» Exercise
Report every line of the records that includes the word "Response".

» Input for this task
##########

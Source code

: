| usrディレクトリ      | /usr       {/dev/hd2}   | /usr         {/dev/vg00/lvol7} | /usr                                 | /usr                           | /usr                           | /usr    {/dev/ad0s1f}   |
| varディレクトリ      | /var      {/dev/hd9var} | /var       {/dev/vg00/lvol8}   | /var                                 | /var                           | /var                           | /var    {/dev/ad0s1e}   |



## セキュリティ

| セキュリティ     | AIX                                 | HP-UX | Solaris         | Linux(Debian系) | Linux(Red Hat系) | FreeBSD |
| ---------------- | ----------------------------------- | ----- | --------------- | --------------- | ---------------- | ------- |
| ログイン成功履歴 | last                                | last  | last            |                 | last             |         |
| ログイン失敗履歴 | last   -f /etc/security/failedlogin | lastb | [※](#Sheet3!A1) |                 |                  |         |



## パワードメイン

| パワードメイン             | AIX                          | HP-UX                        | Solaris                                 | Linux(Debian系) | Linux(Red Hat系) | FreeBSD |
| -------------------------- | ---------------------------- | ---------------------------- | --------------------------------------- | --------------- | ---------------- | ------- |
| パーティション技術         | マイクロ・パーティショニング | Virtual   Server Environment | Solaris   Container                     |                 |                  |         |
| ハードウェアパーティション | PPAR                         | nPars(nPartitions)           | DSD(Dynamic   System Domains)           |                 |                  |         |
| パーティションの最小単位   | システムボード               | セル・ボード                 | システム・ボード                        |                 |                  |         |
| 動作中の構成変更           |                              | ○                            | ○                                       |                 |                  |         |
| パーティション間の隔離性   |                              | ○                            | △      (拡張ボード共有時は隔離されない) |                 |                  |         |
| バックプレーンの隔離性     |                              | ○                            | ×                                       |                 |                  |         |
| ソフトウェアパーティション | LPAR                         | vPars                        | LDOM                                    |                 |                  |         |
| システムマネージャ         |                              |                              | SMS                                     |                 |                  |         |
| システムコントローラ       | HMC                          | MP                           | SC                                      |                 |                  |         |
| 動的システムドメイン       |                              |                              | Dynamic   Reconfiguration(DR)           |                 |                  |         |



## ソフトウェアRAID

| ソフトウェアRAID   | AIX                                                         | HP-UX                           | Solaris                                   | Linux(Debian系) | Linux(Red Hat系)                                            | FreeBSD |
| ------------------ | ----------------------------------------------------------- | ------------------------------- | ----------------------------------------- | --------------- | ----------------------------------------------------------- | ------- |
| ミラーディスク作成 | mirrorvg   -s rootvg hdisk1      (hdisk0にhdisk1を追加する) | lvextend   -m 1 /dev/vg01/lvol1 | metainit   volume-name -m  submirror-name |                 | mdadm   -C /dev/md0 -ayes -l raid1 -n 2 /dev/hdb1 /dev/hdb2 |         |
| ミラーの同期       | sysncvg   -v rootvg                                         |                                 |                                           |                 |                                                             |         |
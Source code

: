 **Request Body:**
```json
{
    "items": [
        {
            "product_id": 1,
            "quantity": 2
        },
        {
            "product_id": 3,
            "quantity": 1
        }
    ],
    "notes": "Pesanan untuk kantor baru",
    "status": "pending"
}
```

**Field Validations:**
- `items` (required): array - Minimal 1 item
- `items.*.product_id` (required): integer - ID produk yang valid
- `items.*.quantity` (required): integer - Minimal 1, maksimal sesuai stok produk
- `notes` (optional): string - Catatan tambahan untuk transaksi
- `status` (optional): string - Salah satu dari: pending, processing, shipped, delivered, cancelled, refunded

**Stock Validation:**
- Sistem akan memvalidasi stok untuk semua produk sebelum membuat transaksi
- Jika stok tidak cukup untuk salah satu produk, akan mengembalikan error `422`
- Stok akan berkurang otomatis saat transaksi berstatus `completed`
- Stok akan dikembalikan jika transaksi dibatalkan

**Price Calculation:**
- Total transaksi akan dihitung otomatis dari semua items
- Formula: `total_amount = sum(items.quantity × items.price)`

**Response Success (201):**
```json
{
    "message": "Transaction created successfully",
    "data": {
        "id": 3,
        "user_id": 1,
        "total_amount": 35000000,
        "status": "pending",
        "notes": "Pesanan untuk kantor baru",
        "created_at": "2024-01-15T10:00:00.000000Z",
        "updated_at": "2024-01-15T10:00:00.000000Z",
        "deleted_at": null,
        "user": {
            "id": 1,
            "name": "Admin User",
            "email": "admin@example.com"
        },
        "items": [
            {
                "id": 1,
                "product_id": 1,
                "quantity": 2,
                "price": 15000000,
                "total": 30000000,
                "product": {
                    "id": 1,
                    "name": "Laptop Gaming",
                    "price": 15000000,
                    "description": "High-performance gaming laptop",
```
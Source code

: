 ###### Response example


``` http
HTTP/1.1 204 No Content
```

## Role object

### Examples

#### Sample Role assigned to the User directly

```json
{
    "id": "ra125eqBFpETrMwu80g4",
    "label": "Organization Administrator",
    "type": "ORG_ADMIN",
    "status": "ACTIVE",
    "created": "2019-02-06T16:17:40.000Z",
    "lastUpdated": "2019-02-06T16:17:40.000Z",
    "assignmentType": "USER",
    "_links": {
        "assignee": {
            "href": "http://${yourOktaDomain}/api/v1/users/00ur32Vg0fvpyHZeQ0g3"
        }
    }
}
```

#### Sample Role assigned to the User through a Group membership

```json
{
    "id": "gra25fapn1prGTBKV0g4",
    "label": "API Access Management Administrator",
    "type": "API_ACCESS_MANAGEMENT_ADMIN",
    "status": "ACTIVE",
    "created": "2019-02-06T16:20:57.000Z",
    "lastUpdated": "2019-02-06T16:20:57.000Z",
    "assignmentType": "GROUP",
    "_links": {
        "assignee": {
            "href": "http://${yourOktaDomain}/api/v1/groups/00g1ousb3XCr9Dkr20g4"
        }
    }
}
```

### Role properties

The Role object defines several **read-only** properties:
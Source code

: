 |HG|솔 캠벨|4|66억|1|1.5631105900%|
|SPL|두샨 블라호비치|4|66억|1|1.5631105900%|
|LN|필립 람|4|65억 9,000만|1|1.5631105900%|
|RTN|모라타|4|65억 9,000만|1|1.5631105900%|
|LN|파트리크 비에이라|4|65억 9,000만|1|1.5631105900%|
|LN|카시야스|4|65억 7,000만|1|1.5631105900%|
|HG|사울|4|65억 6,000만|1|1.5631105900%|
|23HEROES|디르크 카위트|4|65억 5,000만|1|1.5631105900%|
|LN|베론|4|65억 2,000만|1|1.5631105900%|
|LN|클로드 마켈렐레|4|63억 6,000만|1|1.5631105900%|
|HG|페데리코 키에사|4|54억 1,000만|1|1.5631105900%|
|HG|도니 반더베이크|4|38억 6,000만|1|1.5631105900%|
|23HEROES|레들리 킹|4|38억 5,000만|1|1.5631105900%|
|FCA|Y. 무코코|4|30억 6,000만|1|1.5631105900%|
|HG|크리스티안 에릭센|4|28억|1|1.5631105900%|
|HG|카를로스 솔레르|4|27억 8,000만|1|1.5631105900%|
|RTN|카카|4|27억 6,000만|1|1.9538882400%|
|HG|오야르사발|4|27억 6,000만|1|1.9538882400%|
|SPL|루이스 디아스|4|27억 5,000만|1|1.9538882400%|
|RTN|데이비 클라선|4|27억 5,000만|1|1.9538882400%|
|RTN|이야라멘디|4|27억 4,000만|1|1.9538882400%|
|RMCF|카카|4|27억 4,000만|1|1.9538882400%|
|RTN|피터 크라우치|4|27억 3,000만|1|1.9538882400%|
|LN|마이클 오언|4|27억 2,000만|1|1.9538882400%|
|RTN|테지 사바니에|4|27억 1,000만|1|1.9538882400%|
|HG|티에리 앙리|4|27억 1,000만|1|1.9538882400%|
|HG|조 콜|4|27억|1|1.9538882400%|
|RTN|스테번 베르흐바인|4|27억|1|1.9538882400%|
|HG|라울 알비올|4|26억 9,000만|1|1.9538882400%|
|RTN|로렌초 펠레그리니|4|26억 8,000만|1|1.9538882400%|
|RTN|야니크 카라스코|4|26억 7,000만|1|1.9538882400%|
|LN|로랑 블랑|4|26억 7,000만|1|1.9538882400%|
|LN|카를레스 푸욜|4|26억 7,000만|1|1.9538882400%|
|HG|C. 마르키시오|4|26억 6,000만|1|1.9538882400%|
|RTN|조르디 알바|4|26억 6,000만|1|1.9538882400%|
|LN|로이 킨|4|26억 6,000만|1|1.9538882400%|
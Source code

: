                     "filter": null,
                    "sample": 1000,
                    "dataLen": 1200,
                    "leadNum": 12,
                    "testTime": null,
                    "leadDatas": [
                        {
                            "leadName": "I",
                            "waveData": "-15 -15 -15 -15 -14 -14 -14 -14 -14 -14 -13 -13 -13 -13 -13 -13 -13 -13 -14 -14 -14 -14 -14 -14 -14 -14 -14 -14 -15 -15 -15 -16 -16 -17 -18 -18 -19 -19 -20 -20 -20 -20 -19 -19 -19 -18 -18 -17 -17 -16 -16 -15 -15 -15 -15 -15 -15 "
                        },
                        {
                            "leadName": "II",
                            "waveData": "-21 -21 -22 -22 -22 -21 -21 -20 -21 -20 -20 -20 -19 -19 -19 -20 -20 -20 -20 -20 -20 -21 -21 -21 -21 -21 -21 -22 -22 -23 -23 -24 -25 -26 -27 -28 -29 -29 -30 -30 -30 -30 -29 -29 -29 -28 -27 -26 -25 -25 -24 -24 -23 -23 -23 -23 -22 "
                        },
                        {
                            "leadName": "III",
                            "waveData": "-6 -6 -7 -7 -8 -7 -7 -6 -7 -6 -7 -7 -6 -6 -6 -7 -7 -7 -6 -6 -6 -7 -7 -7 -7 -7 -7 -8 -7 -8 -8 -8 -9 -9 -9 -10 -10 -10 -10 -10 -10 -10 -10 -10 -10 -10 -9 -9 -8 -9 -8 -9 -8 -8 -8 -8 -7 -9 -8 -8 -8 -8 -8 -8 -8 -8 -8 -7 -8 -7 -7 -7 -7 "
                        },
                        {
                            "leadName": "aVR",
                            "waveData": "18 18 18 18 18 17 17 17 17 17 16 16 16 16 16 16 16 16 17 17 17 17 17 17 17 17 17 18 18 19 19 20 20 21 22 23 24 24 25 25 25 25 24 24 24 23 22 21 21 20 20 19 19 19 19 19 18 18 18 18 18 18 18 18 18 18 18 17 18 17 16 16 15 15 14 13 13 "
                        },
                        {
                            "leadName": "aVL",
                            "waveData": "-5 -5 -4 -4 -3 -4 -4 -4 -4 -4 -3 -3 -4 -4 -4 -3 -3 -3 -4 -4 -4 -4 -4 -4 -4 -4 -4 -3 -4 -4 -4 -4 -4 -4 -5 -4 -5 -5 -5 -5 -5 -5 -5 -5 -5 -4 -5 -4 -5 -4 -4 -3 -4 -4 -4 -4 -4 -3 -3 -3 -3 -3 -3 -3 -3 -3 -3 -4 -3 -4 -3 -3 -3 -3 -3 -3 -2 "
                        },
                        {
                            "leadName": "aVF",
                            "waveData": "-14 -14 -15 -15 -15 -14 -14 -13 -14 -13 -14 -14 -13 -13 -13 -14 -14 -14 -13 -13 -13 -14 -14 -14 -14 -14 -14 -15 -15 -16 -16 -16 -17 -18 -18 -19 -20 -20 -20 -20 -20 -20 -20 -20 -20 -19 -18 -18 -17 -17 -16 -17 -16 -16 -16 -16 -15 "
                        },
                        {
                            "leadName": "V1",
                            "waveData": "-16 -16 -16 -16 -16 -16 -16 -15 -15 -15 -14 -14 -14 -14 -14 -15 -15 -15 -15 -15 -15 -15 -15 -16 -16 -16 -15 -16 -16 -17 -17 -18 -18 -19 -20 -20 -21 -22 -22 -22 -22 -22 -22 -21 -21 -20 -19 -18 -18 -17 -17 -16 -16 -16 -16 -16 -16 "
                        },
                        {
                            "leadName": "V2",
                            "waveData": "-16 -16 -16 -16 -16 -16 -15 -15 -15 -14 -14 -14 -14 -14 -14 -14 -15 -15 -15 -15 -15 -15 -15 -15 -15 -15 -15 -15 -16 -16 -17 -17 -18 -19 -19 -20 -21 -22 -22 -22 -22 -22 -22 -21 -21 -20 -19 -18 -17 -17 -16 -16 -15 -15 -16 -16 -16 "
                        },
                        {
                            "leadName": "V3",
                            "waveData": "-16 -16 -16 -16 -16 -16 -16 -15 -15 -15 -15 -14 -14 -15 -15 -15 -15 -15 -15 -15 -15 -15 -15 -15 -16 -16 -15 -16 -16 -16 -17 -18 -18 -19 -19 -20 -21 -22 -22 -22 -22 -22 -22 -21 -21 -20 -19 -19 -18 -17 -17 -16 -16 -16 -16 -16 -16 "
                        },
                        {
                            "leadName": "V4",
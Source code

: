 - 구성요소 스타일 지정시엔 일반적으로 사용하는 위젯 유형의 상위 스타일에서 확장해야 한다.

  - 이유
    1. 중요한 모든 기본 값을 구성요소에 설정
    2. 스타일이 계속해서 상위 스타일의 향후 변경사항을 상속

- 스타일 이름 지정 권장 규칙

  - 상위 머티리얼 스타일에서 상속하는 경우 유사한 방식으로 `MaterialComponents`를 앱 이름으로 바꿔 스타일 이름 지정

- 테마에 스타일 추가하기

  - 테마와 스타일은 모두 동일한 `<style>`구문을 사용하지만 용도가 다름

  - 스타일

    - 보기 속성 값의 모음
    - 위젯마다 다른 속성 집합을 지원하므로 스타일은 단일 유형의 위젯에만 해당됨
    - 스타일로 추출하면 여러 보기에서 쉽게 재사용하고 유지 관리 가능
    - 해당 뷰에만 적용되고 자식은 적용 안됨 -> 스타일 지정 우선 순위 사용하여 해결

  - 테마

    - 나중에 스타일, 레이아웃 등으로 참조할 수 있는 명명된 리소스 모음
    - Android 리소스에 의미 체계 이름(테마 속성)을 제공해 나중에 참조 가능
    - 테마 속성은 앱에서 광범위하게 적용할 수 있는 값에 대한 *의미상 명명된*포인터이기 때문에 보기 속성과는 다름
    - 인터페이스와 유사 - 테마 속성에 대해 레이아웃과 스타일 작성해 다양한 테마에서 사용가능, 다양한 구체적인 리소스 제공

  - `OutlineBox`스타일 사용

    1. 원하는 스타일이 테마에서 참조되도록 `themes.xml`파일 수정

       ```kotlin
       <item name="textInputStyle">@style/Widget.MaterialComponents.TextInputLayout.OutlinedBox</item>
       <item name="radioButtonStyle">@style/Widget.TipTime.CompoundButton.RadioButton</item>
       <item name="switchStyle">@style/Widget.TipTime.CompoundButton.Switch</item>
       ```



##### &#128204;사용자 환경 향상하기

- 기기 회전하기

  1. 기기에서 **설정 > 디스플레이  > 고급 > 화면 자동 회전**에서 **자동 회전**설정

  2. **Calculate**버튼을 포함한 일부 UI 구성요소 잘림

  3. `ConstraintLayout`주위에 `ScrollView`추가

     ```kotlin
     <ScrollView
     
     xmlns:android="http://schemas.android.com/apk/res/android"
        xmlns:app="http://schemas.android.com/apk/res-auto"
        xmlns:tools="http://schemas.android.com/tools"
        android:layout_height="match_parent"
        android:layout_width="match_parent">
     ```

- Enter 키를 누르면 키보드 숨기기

##########

» Problem solution
**Response Success (201):**
: ###### Response example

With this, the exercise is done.